The Dutch bank is now expecting CPI inflation to average 4.6% in 2022, up from its previous forecast of 3.9%. “As 2022 progresses, we expect a drag from core goods prices (mainly used cars) to be increasingly offset by higher services inflation. Last week’s payrolls report indicated an exceptionally tight labor market, with wage growth at 5.8% on a 3m/3m annualized basis. Such strong wage gains are only just starting to impact services inflation, and we expect the labor market to become a bigger – and more durable – driver of inflation in the months ahead,” said ABN AMRO senior U.S. economist Bill Diviney.

The situation in China is different as increases in the producer price index were driven by commodity-related sectors. “A relaxation of energy policy in Q4-2021 has already contributed to an easing of energy-related bottlenecks,” said ABN AMRO senior economist Arjen van Dijkhuizen. “We expect CPI … to remain well below the PBoC’s target of around 3%. All in all, the latest inflation developments provide room for the Chinese government to continue with piecemeal, targeted easing of monetary policy.”

A big test for gold

With inflation running so hot across the globe and central banks starting to take the threat of rising price pressures seriously, gold will meet its real test this year. Last year, gold declined largely due to a lack of investor interest. In 2022, all eyes will be on how the yellow metal performs as an inflation hedge asset.

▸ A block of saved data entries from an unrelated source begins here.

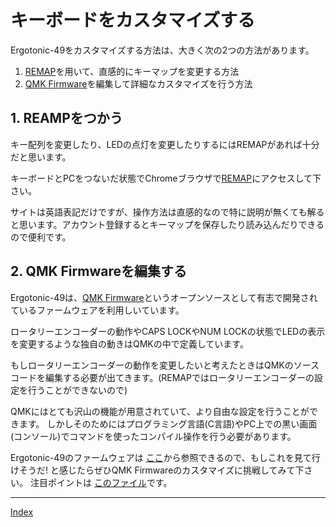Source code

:# キーボードをカスタマイズする

Ergotonic-49をカスタマイズする方法は、大きく次の2つの方法があります。
  1. [REMAP](https://remap-keys.app/)を用いて、直感的にキーマップを変更する方法
  2. [QMK Firmware](https://docs.qmk.fm/)を編集して詳細なカスタマイズを行う方法

## 1. REAMPをつかう
キー配列を変更したり、LEDの点灯を変更したりするにはREMAPがあれば十分だと思います。

キーボードとPCをつないだ状態でChromeブラウザで[REMAP](https://remap-keys.app/)にアクセスして下さい。

サイトは英語表記だけですが、操作方法は直感的なので特に説明が無くても解ると思います。アカウント登録するとキーマップを保存したり読み込んだりできるので便利です。


## 2. QMK Firmwareを編集する

Ergotonic-49は、[QMK Firmware](https://docs.qmk.fm/)というオープンソースとして有志で開発されているファームウェアを利用しいています。

ロータリーエンコーダーの動作やCAPS LOCKやNUM LOCKの状態でLEDの表示を変更するような独自の動きはQMKの中で定義しています。

もしロータリーエンコーダーの動作を変更したいと考えたときはQMKのソースコードを編集する必要が出てきます。(REMAPではロータリーエンコーダーの設定を行うことができないので)

QMKにはとても沢山の機能が用意されていて、より自由な設定を行うことができます。
しかしそのためにはプログラミング言語(C言語)やPC上での黒い画面(コンソール)でコマンドを使ったコンパイル操作を行う必要があります。

Ergotonic-49のファームウェアは [ここ](https://github.com/hanachi-ap/qmk_firmware/tree/ergotonic49/keyboards/ergotonic49)から参照できるので、もしこれを見て行けそうだ! と感じたらぜひQMK Firmwareのカスタマイズに挑戦してみて下さい。
注目ポイントは [このファイル](https://github.com/hanachi-ap/qmk_firmware/blob/ergotonic49/keyboards/ergotonic49/keymaps/default/keymap.c)です。

----
 [Index](index.md)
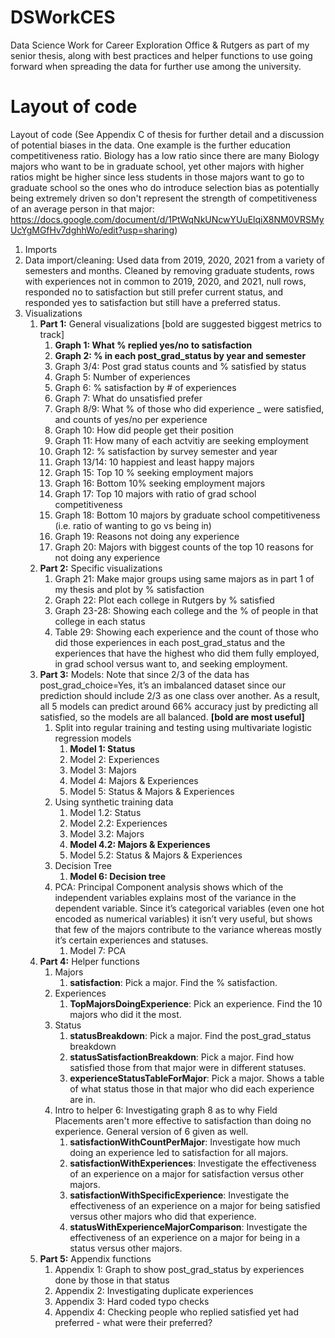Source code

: # DSWorkCES
Data Science Work for Career Exploration Office &amp; Rutgers as part of my senior thesis, along with best practices and helper functions to use going forward when spreading the data for further use among the university.

# Layout of code

Layout of code (See Appendix C of thesis for further detail and a discussion of potential biases in the data. One example is the further education competitiveness ratio. Biology has a low ratio since there are many Biology majors who want to be in graduate school, yet other majors with higher ratios might be higher since less students in those majors want to go to graduate school so the ones who do introduce selection bias as potentially being extremely driven so don't represent the strength of competitiveness of an average person in that major: https://docs.google.com/document/d/1PtWqNkUNcwYUuElqiX8NM0VRSMyUcYgMGfHv7dghhWo/edit?usp=sharing)

1. Imports
2. Data import/cleaning: Used data from 2019, 2020, 2021 from a variety of semesters and months. Cleaned by removing graduate students, rows with experiences not in common to 2019, 2020, and 2021, null rows, responded no to satisfaction but still prefer current status, and responded yes to satisfaction but still have a preferred status.
3. Visualizations
    1. **Part 1:** General visualizations [bold are suggested biggest metrics to track]
        1. **Graph 1: What % replied yes/no to satisfaction**
        2. **Graph 2: % in each post_grad_status by year and semester**
        3. Graph 3/4: Post grad status counts and % satisfied by status
        4. Graph 5: Number of experiences
        5. Graph 6: % satisfaction by # of experiences
        6. Graph 7: What do unsatisfied prefer
        7. Graph 8/9: What % of those who did experience _ were satisfied, and counts of yes/no per experience
        8. Graph 10: How did people get their position
        9. Graph 11: How many of each actvitiy are seeking employment
        10. Graph 12: % satisfaction by survey semester and year
        11. Graph 13/14: 10 happiest and least happy majors
        12. Graph 15: Top 10 % seeking employment majors
        13. Graph 16: Bottom 10% seeking employment majors
        14. Graph 17: Top 10 majors with ratio of grad school competitiveness
        15. Graph 18: Bottom 10 majors by graduate school competitiveness (i.e. ratio of wanting to go vs being in)
        16. Graph 19: Reasons not doing any experience
        17. Graph 20: Majors with biggest counts of the top 10 reasons for not doing any experience
    2. **Part 2:** Specific visualizations
        1. Graph 21: Make major groups using same majors as in part 1 of my thesis and plot by % satisfaction
        2. Graph 22: Plot each college in Rutgers by % satisfied
        3. Graph 23-28: Showing each college and the % of people in that college in each status
        4. Table 29: Showing each experience and the count of those who did those experiences in each post_grad_status and the experiences that have the highest who did them fully employed, in grad school versus want to, and seeking employment.
    3. **Part 3:** Models: Note that since 2/3 of the data has post_grad_choice=Yes, it’s an imbalanced dataset since our prediction should include 2/3 as one class over another. As a result, all 5 models can predict around 66% accuracy just by predicting all satisfied, so the models are all balanced. ********************************************[bold are most useful]********************************************
        1. Split into regular training and testing using multivariate logistic regression models
            1. **Model 1: Status**
            2. Model 2: Experiences
            3. Model 3: Majors
            4. Model 4: Majors & Experiences
            5. Model 5: Status & Majors & Experiences
        2. Using synthetic training data
            1. Model 1.2: Status
            2. Model 2.2: Experiences
            3. Model 3.2: Majors
            4. **Model 4.2: Majors & Experiences**
            5. Model 5.2: Status & Majors & Experiences
        3. Decision Tree
            1. **Model 6: Decision tree**
        4. PCA: Principal Component analysis shows which of the independent variables explains most of the variance in the dependent variable. Since it’s categorical variables (even one hot encoded as numerical variables) it isn’t very useful, but shows that few of the majors contribute to the variance whereas mostly it’s certain experiences and statuses.
            1. Model 7: PCA
    4. ****************Part 4:**************** Helper functions
        1. Majors
            1. **satisfaction**: Pick a major. Find the % satisfaction.
        2. Experiences
            1. **TopMajorsDoingExperience**: Pick an experience. Find the 10 majors who did it the most.
        3. Status
            1. **statusBreakdown**: Pick a major. Find the post_grad_status breakdown
            2. **statusSatisfactionBreakdown**: Pick a major. Find how satisfied those from that major were in different statuses.
            3. **experienceStatusTableForMajor**: Pick a major. Shows a table of what status those in that major who did each experience are in.
        5. Intro to helper 6: Investigating graph 8 as to why Field Placements aren't more effective to satisfaction than doing no experience. General version of 6 given as well.
            1. **satisfactionWithCountPerMajor**: Investigate how much doing an experience led to satisfaction for all majors.
            2. **satisfactionWithExperiences**: Investigate the effectiveness of an experience on a major for satisfaction versus other majors.
            3. **satisfactionWithSpecificExperience**: Investigate the effectiveness of an experience on a major for being satisfied versus other majors who did that experience.
            4. **statusWithExperienceMajorComparison**: Investigate the effectiveness of an experience on a major for being in a status versus other majors.
    5. ****************Part 5:**************** Appendix functions
        1. Appendix 1: Graph to show post_grad_status by experiences done by those in that status
        2. Appendix 2: Investigating duplicate experiences
        3. Appendix 3: Hard coded typo checks
        4. Appendix 4: Checking people who replied satisfied yet had preferred - what were their preferred?
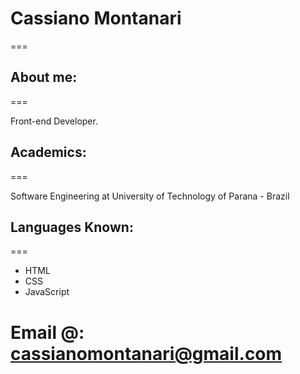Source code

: # Cassiano Montanari
===

## About me:
===

Front-end Developer.

## Academics:
===

Software Engineering at University of Technology of Parana - Brazil

## Languages Known:
===

- HTML
- CSS
- JavaScript

# Email @: cassianomontanari@gmail.com
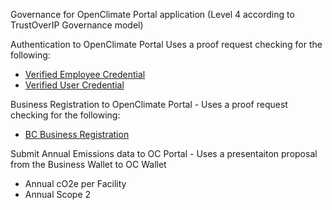 Governance for OpenClimate Portal application (Level 4 according to TrustOverIP Governance model)

Authentication to OpenClimate Portal Uses a proof request checking for the following:
* [Verified Employee Credential](credential-verified-employee.md)
* [Verified User Credential](credential-verified-user.md)

Business Registration to OpenClimate Portal - Uses a proof request checking for the following:
* [BC Business Registration](credential-business-registration.md)

Submit Annual Emissions data to OC Portal - Uses a presentaiton proposal from the Business Wallet to OC Wallet
* Annual cO2e per Facility
* Annual Scope 2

“It could be argued that the bullish case for gold is its reputation as an inflation hedge, especially given central banks’ recent record for recognizing how severe the situation is,” said OANDA senior market analyst Craig Erlam. “But with inflation likely nearing its peak, that may not last. That said, fear around Fed tightening may also be peaking, which could support gold in the short-term, and a break through $1,833 could signal further upside to come.”

During the second week of the year, gold remained well supported even as yields around the world climbed in response to more hawkish tones from central banks. At the time of writing, February Comex gold futures were trading at $1,820.10, down 0.39% on the day.

Gold bulls are returning to the precious metal this week as inflation trade gathers attention, said FXTM senior research analyst Lukman Otunuga.

“The precious metal continues to draw strength from a weaker dollar and slight pullback in Treasury yields with prices trading around $1826 as of writing. Inflation risks could also be supporting upside gains for gold which has often been considered a hedge against rising prices. With inflation in the United States jumping in December, this could encourage some investors to hold onto their gold investments,” Otunuga said.

From a technical perspective, gold can move towards $1,845 if it closes above $1,831 an ounce. On the other hand, if it drops below $1,810, it can move towards to $1,800 and $1,770 an ounce, he added.  

Disclaimer: The views expressed in this article are those of the author and may not reflect those of Kitco Metals Inc. The author has made every effort to ensure accuracy of information provided; however, neither Kitco Metals Inc. nor the author can guarantee such accuracy. This article is strictly for informational purposes only. It is not a solicitation to make any exchange in commodities, securities or other financial instruments. Kitco Metals Inc. and the author of this article do not accept culpability for losses and/ or damages arising from the use of this publication.